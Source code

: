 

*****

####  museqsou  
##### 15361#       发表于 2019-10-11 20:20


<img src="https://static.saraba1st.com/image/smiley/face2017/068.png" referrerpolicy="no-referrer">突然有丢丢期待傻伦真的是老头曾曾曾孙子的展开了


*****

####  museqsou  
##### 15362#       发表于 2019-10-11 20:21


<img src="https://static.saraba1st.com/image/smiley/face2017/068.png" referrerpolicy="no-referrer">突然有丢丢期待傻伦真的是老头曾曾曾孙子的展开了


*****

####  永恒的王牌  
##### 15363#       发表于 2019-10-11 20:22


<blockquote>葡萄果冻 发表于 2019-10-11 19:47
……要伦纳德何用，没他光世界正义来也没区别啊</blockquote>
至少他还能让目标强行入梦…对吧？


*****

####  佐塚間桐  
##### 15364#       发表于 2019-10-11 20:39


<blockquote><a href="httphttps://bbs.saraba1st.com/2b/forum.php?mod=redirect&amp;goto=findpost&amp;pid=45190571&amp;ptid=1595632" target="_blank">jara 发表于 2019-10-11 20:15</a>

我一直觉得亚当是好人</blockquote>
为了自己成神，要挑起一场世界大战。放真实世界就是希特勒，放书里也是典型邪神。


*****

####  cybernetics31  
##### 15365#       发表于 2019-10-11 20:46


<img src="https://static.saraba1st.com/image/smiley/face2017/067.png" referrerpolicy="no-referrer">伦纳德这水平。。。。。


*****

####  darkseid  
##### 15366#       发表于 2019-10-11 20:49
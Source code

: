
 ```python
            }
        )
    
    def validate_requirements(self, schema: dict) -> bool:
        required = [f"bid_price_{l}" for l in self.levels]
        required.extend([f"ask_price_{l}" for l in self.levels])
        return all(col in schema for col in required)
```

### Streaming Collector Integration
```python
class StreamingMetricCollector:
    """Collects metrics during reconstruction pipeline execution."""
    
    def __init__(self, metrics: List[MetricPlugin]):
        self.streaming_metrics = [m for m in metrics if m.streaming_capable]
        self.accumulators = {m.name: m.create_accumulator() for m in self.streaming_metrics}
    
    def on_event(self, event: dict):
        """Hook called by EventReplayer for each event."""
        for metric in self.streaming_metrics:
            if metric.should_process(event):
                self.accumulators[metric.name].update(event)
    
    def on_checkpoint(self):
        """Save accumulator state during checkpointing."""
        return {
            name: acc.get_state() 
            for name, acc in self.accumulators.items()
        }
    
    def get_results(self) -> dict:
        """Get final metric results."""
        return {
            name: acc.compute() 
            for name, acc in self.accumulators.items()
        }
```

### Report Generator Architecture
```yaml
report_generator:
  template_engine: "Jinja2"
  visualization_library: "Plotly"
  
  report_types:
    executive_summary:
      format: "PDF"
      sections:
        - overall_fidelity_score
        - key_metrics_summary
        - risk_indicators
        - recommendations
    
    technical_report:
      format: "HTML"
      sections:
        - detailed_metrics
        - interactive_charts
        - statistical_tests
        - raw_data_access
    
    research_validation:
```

○ ○ ○ ○

_Problem to solve_
From the first line to the last, transcribe the listing exactly.

_Solution for this exercise_
Source code

: 

*****

####  museqsou  
##### 15361#       发表于 2019-10-11 20:20


<img src="https://static.saraba1st.com/image/smiley/face2017/068.png" referrerpolicy="no-referrer">突然有丢丢期待傻伦真的是老头曾曾曾孙子的展开了


*****

####  museqsou  
##### 15362#       发表于 2019-10-11 20:21


<img src="https://static.saraba1st.com/image/smiley/face2017/068.png" referrerpolicy="no-referrer">突然有丢丢期待傻伦真的是老头曾曾曾孙子的展开了


*****

####  永恒的王牌  
##### 15363#       发表于 2019-10-11 20:22


<blockquote>葡萄果冻 发表于 2019-10-11 19:47
……要伦纳德何用，没他光世界正义来也没区别啊</blockquote>
至少他还能让目标强行入梦…对吧？


*****

####  佐塚間桐  
##### 15364#       发表于 2019-10-11 20:39


<blockquote><a href="httphttps://bbs.saraba1st.com/2b/forum.php?mod=redirect&amp;goto=findpost&amp;pid=45190571&amp;ptid=1595632" target="_blank">jara 发表于 2019-10-11 20:15</a>

我一直觉得亚当是好人</blockquote>
为了自己成神，要挑起一场世界大战。放真实世界就是希特勒，放书里也是典型邪神。


*****

####  cybernetics31  
##### 15365#       发表于 2019-10-11 20:46


<img src="https://static.saraba1st.com/image/smiley/face2017/067.png" referrerpolicy="no-referrer">伦纳德这水平。。。。。


*****

####  darkseid  
##### 15366#       发表于 2019-10-11 20:49
Source code

:
 ```python
            }
        )
    
    def validate_requirements(self, schema: dict) -> bool:
        required = [f"bid_price_{l}" for l in self.levels]
        required.extend([f"ask_price_{l}" for l in self.levels])
        return all(col in schema for col in required)
```

### Streaming Collector Integration
```python
class StreamingMetricCollector:
    """Collects metrics during reconstruction pipeline execution."""
    
    def __init__(self, metrics: List[MetricPlugin]):
        self.streaming_metrics = [m for m in metrics if m.streaming_capable]
        self.accumulators = {m.name: m.create_accumulator() for m in self.streaming_metrics}
    
    def on_event(self, event: dict):
        """Hook called by EventReplayer for each event."""
        for metric in self.streaming_metrics:
            if metric.should_process(event):
                self.accumulators[metric.name].update(event)
    
    def on_checkpoint(self):
        """Save accumulator state during checkpointing."""
        return {
            name: acc.get_state() 
            for name, acc in self.accumulators.items()
        }
    
    def get_results(self) -> dict:
        """Get final metric results."""
        return {
            name: acc.compute() 
            for name, acc in self.accumulators.items()
        }
```

### Report Generator Architecture
```yaml
report_generator:
  template_engine: "Jinja2"
  visualization_library: "Plotly"
  
  report_types:
    executive_summary:
      format: "PDF"
      sections:
        - overall_fidelity_score
        - key_metrics_summary
        - risk_indicators
        - recommendations
    
    technical_report:
      format: "HTML"
      sections:
        - detailed_metrics
        - interactive_charts
        - statistical_tests
        - raw_data_access
    
    research_validation:
```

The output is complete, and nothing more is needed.